Régénération urbaine
En troisième lieu, il convient de souligner les investissements pour la régénération urbaine, qui envisagent d’une part le réaménagement des banlieues dans un sens urbanistique et d’autre part l’amélioration des nœuds d’échange. Par exemple, le quartier de Rubatino, qui à lui seul devrait bénéficier d’environ 70 millions. Enfin, il convient de rappeler qu’en ce qui concerne les plans urbains intégrés, qui appartiennent à la ville métropolitaine, 40 % des investissements incombent à la ville de Milan.
«2023 – déclare Carmine Pacente, chef de la commission des fonds européens de la municipalité de Milan – sera une année décisive. Jusqu’à présent, hormis le programme européen React qui expire fin 2023, nous avons essentiellement prévu sur le Pnrr. Maintenant, il va falloir faire les investissements, ce qui est le plus difficile compte tenu des délais très serrés.
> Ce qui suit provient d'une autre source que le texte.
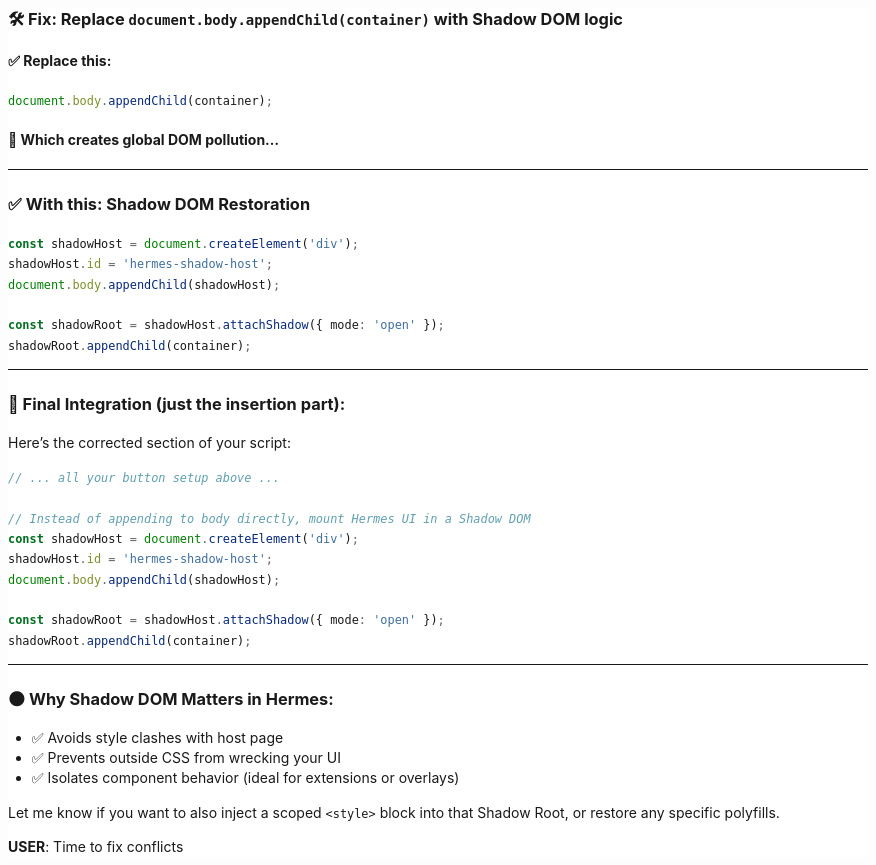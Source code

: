 
### 🛠️ Fix: Replace `document.body.appendChild(container)` with Shadow DOM logic

#### ✅ Replace this:

```ts
document.body.appendChild(container);
```

#### 🚫 Which creates global DOM pollution…

---

### ✅ With this: Shadow DOM Restoration

```ts
const shadowHost = document.createElement('div');
shadowHost.id = 'hermes-shadow-host';
document.body.appendChild(shadowHost);

const shadowRoot = shadowHost.attachShadow({ mode: 'open' });
shadowRoot.appendChild(container);
```

---

### 🔄 Final Integration (just the insertion part):

Here’s the corrected section of your script:

```ts
// ... all your button setup above ...

// Instead of appending to body directly, mount Hermes UI in a Shadow DOM
const shadowHost = document.createElement('div');
shadowHost.id = 'hermes-shadow-host';
document.body.appendChild(shadowHost);

const shadowRoot = shadowHost.attachShadow({ mode: 'open' });
shadowRoot.appendChild(container);
```

---

### 🌑 Why Shadow DOM Matters in Hermes:
- ✅ Avoids style clashes with host page
- ✅ Prevents outside CSS from wrecking your UI
- ✅ Isolates component behavior (ideal for extensions or overlays)

Let me know if you want to also inject a scoped `<style>` block into that Shadow Root, or restore any specific polyfills.

**USER**: Time to fix conflicts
Le suivi – poursuit Pacente – à la fois technique et politique dans cette phase est essentiel pour vérifier en permanence l’avancement des travaux et le respect des délais, et se fera à la fois en commission et en classe”.
Les problèmes non résolus
La gestion du Pnrr apporte inévitablement des problèmes, ou plutôt, elle fait ressortir les problèmes non résolus en Italie, comme le soulignent les dirigeants européens et municipaux.
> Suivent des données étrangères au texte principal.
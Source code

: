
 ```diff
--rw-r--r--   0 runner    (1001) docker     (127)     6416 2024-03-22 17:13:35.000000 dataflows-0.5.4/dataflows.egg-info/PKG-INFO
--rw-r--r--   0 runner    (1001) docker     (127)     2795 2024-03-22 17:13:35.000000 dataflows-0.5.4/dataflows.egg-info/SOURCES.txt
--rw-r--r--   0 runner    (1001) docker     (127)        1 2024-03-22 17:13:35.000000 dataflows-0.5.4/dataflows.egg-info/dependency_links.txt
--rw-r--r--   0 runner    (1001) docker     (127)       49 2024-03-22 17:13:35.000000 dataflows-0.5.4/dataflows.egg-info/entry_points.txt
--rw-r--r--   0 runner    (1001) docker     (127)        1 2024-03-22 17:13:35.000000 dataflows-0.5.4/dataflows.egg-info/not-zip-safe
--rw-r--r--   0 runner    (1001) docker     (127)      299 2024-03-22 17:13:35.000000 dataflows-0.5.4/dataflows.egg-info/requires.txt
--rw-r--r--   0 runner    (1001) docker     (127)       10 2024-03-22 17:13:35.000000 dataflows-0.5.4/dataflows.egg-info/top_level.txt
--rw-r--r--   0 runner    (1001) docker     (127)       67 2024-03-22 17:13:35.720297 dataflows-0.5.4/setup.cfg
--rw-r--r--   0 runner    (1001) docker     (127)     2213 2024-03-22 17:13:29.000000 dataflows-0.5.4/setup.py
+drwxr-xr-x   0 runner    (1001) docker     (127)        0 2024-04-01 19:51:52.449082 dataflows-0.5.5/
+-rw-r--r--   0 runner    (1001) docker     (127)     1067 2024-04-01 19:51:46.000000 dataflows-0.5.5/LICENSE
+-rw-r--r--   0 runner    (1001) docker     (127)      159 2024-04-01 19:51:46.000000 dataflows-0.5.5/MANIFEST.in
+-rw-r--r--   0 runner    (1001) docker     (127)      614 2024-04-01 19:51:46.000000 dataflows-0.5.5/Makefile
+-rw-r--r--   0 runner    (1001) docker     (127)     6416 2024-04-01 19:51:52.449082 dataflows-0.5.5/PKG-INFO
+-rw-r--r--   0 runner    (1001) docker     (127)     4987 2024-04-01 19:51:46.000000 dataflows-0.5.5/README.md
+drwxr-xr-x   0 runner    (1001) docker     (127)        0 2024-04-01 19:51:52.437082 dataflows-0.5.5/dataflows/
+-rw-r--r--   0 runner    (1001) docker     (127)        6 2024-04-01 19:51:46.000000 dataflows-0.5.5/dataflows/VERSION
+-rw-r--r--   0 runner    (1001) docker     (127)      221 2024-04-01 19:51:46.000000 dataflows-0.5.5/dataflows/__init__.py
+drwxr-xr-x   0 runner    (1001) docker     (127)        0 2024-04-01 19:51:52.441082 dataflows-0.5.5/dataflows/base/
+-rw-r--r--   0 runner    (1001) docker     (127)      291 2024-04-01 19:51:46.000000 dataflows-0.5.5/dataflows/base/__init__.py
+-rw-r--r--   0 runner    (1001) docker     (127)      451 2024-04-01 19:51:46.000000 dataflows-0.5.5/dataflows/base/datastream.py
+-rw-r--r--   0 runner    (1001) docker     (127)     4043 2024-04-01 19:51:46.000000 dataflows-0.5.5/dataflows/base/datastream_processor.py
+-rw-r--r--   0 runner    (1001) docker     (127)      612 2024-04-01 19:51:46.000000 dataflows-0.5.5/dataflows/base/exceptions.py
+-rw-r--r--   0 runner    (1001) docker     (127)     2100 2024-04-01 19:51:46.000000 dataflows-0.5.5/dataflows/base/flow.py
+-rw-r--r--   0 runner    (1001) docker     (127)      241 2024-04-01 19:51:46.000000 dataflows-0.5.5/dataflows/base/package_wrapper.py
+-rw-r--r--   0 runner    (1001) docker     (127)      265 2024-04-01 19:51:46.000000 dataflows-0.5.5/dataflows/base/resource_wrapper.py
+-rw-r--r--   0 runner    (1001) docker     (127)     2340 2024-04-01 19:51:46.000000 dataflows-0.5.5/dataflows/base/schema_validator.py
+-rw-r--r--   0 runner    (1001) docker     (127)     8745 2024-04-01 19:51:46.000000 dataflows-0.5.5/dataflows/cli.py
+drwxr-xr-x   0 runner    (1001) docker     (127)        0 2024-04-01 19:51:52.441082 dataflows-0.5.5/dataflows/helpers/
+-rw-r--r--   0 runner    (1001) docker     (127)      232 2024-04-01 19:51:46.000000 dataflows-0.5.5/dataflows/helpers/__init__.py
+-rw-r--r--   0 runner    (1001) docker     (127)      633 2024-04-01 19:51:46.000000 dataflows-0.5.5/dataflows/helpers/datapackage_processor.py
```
Selon Francesco Monaco, chef du département d’appui aux politiques européennes de l’Ifel et selon Dario Moneta, directeur de la gestion et du suivi des plans à Milan, nous nous sommes heurtés ces dernières années à une bureaucratie excessive et parfois à la faible formation de l’administration publique, qui n’a entre-temps pas été renouvelé. De plus, souligne Moneta, les bas salaires et la compétitivité du secteur privé font que les professionnels les mieux formés ne se consacrent plus aux projets publics, mais choisissent d’autres emplois plus rémunérateurs. Alors qu’au lieu de cela, précisément dans ces années, il serait nécessaire de disposer de nouvelles ressources humaines hautement qualifiées.
A tout cela s’ajoute le problème des soldes des comptes courants des Communes. Car si le Pnrr sert à construire les infrastructures, alors ce sont les Communes qui devront les gérer en rémunérant le personnel.